Repeat exactly the lines of the entries below from the one with "## 🚀 Live Links" through the one with "- Henry Agu", both ends included, and nothing else.

════

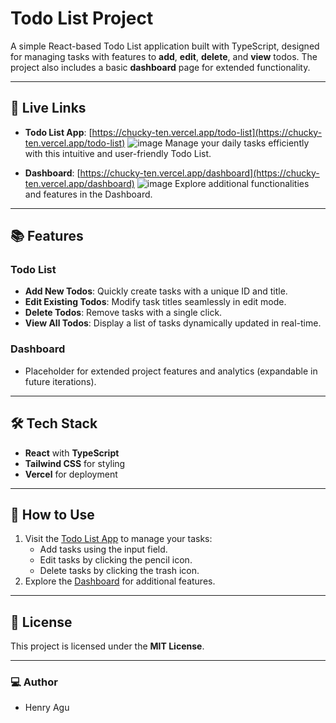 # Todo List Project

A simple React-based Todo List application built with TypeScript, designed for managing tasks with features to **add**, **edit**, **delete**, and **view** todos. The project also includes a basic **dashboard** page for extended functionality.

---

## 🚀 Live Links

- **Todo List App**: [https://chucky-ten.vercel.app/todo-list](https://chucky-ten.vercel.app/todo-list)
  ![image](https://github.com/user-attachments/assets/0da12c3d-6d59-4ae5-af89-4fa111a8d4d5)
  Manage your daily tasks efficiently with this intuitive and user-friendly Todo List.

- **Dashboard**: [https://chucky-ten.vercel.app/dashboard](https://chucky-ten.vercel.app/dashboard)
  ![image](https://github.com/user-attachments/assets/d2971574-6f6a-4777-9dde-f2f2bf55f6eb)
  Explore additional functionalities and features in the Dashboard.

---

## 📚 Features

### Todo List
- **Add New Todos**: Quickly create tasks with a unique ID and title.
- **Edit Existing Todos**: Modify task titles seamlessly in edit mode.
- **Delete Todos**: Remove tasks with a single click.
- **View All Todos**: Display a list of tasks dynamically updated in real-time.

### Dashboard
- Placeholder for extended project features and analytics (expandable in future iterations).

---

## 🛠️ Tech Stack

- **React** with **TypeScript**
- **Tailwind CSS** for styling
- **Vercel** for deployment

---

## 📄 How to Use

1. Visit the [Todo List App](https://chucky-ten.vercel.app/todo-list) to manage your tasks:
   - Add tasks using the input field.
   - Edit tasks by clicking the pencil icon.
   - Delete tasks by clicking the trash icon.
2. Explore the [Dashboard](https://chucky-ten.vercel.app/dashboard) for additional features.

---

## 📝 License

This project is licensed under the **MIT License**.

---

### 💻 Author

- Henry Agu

════

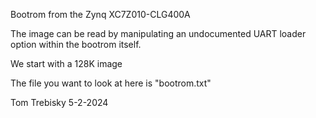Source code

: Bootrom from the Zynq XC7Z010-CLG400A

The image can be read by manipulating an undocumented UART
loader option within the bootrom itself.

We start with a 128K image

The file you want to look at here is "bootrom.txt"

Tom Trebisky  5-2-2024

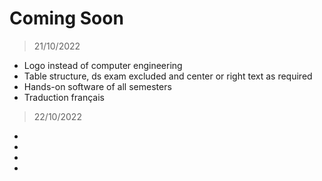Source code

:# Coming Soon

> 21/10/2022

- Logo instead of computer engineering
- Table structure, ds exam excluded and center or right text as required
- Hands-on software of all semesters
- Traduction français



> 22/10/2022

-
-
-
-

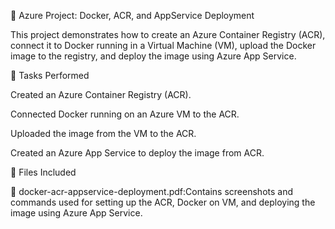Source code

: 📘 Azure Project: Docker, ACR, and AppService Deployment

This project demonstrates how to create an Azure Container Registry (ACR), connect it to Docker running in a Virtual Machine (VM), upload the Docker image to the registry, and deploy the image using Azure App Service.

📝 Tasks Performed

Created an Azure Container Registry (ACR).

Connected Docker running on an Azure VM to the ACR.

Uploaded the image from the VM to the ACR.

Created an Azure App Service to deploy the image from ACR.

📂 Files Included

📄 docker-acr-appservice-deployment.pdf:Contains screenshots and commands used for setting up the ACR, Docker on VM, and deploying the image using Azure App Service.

════

### ANSWER SPACE
## 🚀 Live Links

- **Todo List App**: [https://chucky-ten.vercel.app/todo-list](https://chucky-ten.vercel.app/todo-list)
  ![image](https://github.com/user-attachments/assets/0da12c3d-6d59-4ae5-af89-4fa111a8d4d5)
  Manage your daily tasks efficiently with this intuitive and user-friendly Todo List.

- **Dashboard**: [https://chucky-ten.vercel.app/dashboard](https://chucky-ten.vercel.app/dashboard)
  ![image](https://github.com/user-attachments/assets/d2971574-6f6a-4777-9dde-f2f2bf55f6eb)
  Explore additional functionalities and features in the Dashboard.

---

## 📚 Features

### Todo List
- **Add New Todos**: Quickly create tasks with a unique ID and title.
- **Edit Existing Todos**: Modify task titles seamlessly in edit mode.
- **Delete Todos**: Remove tasks with a single click.
- **View All Todos**: Display a list of tasks dynamically updated in real-time.

### Dashboard
- Placeholder for extended project features and analytics (expandable in future iterations).

---

## 🛠️ Tech Stack

- **React** with **TypeScript**
- **Tailwind CSS** for styling
- **Vercel** for deployment

---

## 📄 How to Use

1. Visit the [Todo List App](https://chucky-ten.vercel.app/todo-list) to manage your tasks:
   - Add tasks using the input field.
   - Edit tasks by clicking the pencil icon.
   - Delete tasks by clicking the trash icon.
2. Explore the [Dashboard](https://chucky-ten.vercel.app/dashboard) for additional features.

---

## 📝 License

This project is licensed under the **MIT License**.

---

### 💻 Author

- Henry Agu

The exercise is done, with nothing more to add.